Mannion, James; Hong, Kathryn; Lennon, Sarah-Jane; Kenny, Anthony; Galvin, Joseph; O'Brien, Jim; Jauvert, Gael; Keelan, Edward; Boles, Usama.
Afiliación
  • Mannion J; Atrial Fibrillation Institute (AFI) and Cardiovascular Research Institute (CVRI), Heart and Vascular Centre, Mater Private Hospital, Dublin, Ireland.
  • Hong K; Atrial Fibrillation Institute (AFI) and Cardiovascular Research Institute (CVRI), Heart and Vascular Centre, Mater Private Hospital, Dublin, Ireland.
  • Lennon SJ; UCD School of Medicine, UCD Health Sciences Centre, University College Dublin, Bellfield, Dublin 4, Ireland.
  • Kenny A; Atrial Fibrillation Institute (AFI) and Cardiovascular Research Institute (CVRI), Heart and Vascular Centre, Mater Private Hospital, Dublin, Ireland.
  • Galvin J; Biosense Webster, Johnson & Johnson (Ireland) Limited, Tallaght, Dublin 24, Ireland.
  • O'Brien J; Atrial Fibrillation Institute (AFI) and Cardiovascular Research Institute (CVRI), Heart and Vascular Centre, Mater Private Hospital, Dublin, Ireland.
  • Jauvert G; Atrial Fibrillation Institute (AFI) and Cardiovascular Research Institute (CVRI), Heart and Vascular Centre, Mater Private Hospital, Dublin, Ireland.
  • Keelan E; Atrial Fibrillation Institute (AFI) and Cardiovascular Research Institute (CVRI), Heart and Vascular Centre, Mater Private Hospital, Dublin, Ireland.
  • Boles U; Atrial Fibrillation Institute (AFI) and Cardiovascular Research Institute (CVRI), Heart and Vascular Centre, Mater Private Hospital, Dublin, Ireland.
Cardiol Res ; 14(4): 268-278, 2023 Aug.
Article en En | MEDLINE | ID: mdl-37559712
ABSTRACT

Background:

Low voltage areas (LVAs) have been proposed as surrogate markers for left atrial (LA) scar. Correlation between voltages in sinus rhythm (SR) and atrial fibrillation (AF) have previously been measured via point-by-point analysis.
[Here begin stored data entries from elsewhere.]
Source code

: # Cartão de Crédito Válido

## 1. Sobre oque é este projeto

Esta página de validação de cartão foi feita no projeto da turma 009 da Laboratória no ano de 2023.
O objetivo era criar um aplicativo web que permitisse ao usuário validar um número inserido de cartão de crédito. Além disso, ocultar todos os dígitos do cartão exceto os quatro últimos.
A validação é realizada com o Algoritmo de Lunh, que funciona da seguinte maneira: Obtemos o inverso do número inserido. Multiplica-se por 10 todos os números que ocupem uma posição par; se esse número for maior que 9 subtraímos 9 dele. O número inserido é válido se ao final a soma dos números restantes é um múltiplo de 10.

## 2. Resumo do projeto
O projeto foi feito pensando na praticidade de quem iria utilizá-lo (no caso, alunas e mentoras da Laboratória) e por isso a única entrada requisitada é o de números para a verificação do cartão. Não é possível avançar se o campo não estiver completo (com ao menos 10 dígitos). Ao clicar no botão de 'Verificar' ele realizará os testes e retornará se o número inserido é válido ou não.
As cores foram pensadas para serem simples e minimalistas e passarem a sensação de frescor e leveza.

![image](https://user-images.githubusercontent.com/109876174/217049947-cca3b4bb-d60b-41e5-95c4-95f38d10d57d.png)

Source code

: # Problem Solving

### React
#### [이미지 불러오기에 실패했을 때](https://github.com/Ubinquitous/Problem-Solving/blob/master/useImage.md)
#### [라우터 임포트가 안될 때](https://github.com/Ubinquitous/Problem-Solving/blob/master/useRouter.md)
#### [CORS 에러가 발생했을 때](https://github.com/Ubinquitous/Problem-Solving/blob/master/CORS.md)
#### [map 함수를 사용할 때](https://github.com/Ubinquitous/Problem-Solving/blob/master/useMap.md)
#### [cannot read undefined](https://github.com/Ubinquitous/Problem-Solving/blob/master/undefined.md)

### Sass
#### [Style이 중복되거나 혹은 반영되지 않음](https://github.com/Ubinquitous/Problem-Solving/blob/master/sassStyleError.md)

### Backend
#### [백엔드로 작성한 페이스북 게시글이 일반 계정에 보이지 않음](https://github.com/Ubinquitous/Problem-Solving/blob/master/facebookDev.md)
We sought to compare LA voltage composition measured in SR to AF, utilizing a high-density automated voltage histogram analysis (VHA) tool in those undergoing pulmonary vein isolation (PVI) for persistent AF (PeAF).

Methods:

We retrospectively analyzed patients with PeAF undergoing de novo PVI. Maps required ≥ 1,000 voltage points in each rhythm and had a standardized procedure (mapped in AF then remapped in SR post-PVI). We created six anatomical segments (AS) from each map anterior, posterior, roof, floor, septal and lateral AS. These were analyzed by VHA, categorizing atrial LVAs into 10 voltage aliquots 0 - 0.5 mV. Data were analyzed using SPSS v.26.

Results:

We acquired 58,342 voltage points (n = 10 patients, mean age 67 ± 13 years, three females). LVA burdens of ≤ 0.2 mV, designated as "severe LVAs", were comparable between most AS (except on the posterior wall) with good correlation. Mapped voltages between the ranges of 0.21 and 0.5 mV were labeled as "diseased LA tissue", and these were found significantly more in AF than SR. Significant differences were seen on the roof, anterior, posterior, and lateral AS.

Conclusions:

Diseased LA tissue (0.21 - 0.5 mV) burden is significantly higher in AF than SR, mainly in the anterior, roof, lateral, and posterior wall. LA "severe LVA" (≤ 0.2 mV) burden is comparable in both rhythms, except with respect to the posterior wall. Our findings suggest that mapping rhythm has less effect on the LA with voltages < 0.2 mV than 0.2 - 0.5 mV across all anatomical regions, excluding the posterior wall.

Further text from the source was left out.